Joe Wright llegó para darle brío a la habitualmente academicista óptica del cine sobre el relato decimonónico para, de paso, establecerse como un virtuoso realizador empeñado en hacer del plano secuencia una seña de identidad. Lo que empezase como un diálogo bailado entre Keira Knightley y Matthew Mcfayden con una cámara que acompañaba sus acompasados movimientos sin pestañear, se transformó en un poderoso y bellísimo travelling que seguía el paseo de James McAvoy por la desolada orilla del mar de Dunkerque donde el doloroso canto coral de los soldados británicos se alternaba con la ejecución de unos caballos y el rodar rutinario de una noria sobre un manchado cielo gris. En un arranque de postmodernidad, Wright cambió la mirada inocente de “Orgullo y prejuicio” y la bélica de “Expiación” por el thriller europeizado en “Hannah” colando su cámara en un aeropuerto y realizando un trayecto sin cortes hasta la estación de un metro que suponía una nueva filigrana en su carrera. Ahora,Wright vuelve a su terreno predilecto, la adaptación de época, en este caso abordando la adaptación de la “Anna Karenina” de Leon Tolstoi, para con ella, dar un paso más en su arriesgada idea formal del cine.

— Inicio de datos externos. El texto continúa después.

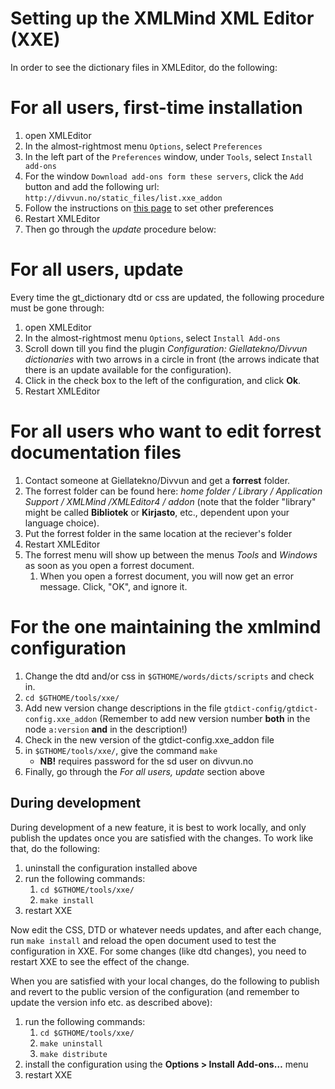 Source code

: # Setting up the XMLMind XML Editor (XXE)


In order to see the dictionary files in XMLEditor, do the following:


# For all users, first-time installation


1. open XMLEditor
2. In the almost-rightmost menu `Options`, select `Preferences`
3. In the left part of the `Preferences` window, under `Tools`, select `Install add-ons`
4. For the window `Download add-ons form these servers`, click the `Add` button and add the following url: `http://divvun.no/static_files/list.xxe_addon`
5. Follow the instructions on [this page](../infra/editing_dicts_w_XXE.html) to set other preferences
6. Restart XMLEditor
7. Then go through the *update* procedure below:


# For all users, update


Every time the gt_dictionary dtd or css are updated, the 
following procedure must be gone through:

1. open XMLEditor
2. In the almost-rightmost menu `Options`, select `Install Add-ons`
3. Scroll down till you find the plugin *Configuration: Giellatekno/Divvun dictionaries* with two arrows in a circle in front (the arrows indicate that there is an update available for the configuration).
4. Click in the check box to the left of the configuration, and click **Ok**.
5. Restart XMLEditor


# For all users who want to edit forrest documentation files

1. Contact someone at Giellatekno/Divvun and get a **forrest** folder. 
2. The forrest folder can be found here: *home folder / Library / Application Support / XMLMind /XMLEditor4 / addon* (note that the folder "library" might be called **Bibliotek** or **Kirjasto**, etc., dependent upon your language choice).
3. Put the forrest folder in the same location at the reciever's folder
4. Restart XMLEditor
5. The forrest menu will show up between the menus *Tools* and *Windows* as soon as you open a forrest document.
   1. When you open a forrest document, you will now get an error message. Click, "OK", and ignore it.


# For the one maintaining the xmlmind configuration


1. Change the dtd and/or css in `$GTHOME/words/dicts/scripts` and check in.
2. `cd $GTHOME/tools/xxe/`
3. Add new version change descriptions in the file `gtdict-config/gtdict-config.xxe_addon` (Remember to add new version number **both** in the node `a:version` **and** in the description!) 
4. Check in the new version of the gtdict-config.xxe_addon file
5. in `$GTHOME/tools/xxe/`, give the command `make`
   - **NB!** requires password for the sd user on divvun.no
6. Finally, go through the *For all users, update* section above


## During development


During development of a new feature, it is best to work locally, and only publish the updates once you are satisfied with the changes. To work like that, do the following:


1. uninstall the configuration installed above
2. run the following commands:
   1. `cd $GTHOME/tools/xxe/`
   2. `make install`
3. restart XXE


Now edit the CSS, DTD or whatever needs updates, and after each change, run `make install` and reload the open document used to test the configuration in XXE. For some changes (like dtd changes), you need to restart XXE to see the effect of the change.


When you are satisfied with your local changes, do the following to publish and revert to the public version of the configuration (and remember to update the version info etc. as described above):


1. run the following commands:
   1. `cd $GTHOME/tools/xxe/`
   2. `make uninstall`
   3. `make distribute`
2. install the configuration using the **Options > Install Add-ons…** menu
3. restart XXE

Pero, ¿y la adaptación de Tolstoi?. Es inevitable que la historia de lealtad, pasión y clases que propone la obra del autor ruso quede relegada a un segundo plano por el personalísimo concepto visual de la película, sin embargo la narración consigue sobresalir por su ingente y majestuoso diseño de vestuario (premiado con el Oscar), por el ferreo dominio teatral de su guionista (Tom Stoppard, “Shakespeare in Love”), por la siempre inteligente presencia de Jude Law y por una acertada nomina de secundarios en la que Domnhall Gleeson (hijo de Brendan Gleeson y visto en el primer episodio de la segunda temporada de “Black Mirror") y Alicia Vikander (“A royal affaire”) son capaces de aportar naturalidad al relato secundario de la obra. Y es que en lo que al asunto principal se refiere, las idas y venidas románticas, adulteras y sociales de Anna Karenina (una Keira Knightley cuyos tics demuestran que lo de “Un método peligroso” no fue un simple desliz) y el conde Vrosky un Aaron Taylor-Johnson demasiado tierno para caber en su bigote y en su papel de seductor amante de la dama, la química brilla por su ausencia, lastrando el relato y repercutiendo sobre la fuerza de su melodrama y su lectura acerca de la fidelidad, el decoro y la hipocresía de la alta sociedad.
Si “Los Miserables” de Tom Hopper encontró en la austeridad de su puesta en escena una bofetada a sus intenciones, entonces “Anna Karenina” en su exceso formal debería encontrar la gloria…o es que acaso nos hemos instalado en la vulgaridad, haciendo bueno el famoso dicho de la virtud del término medio.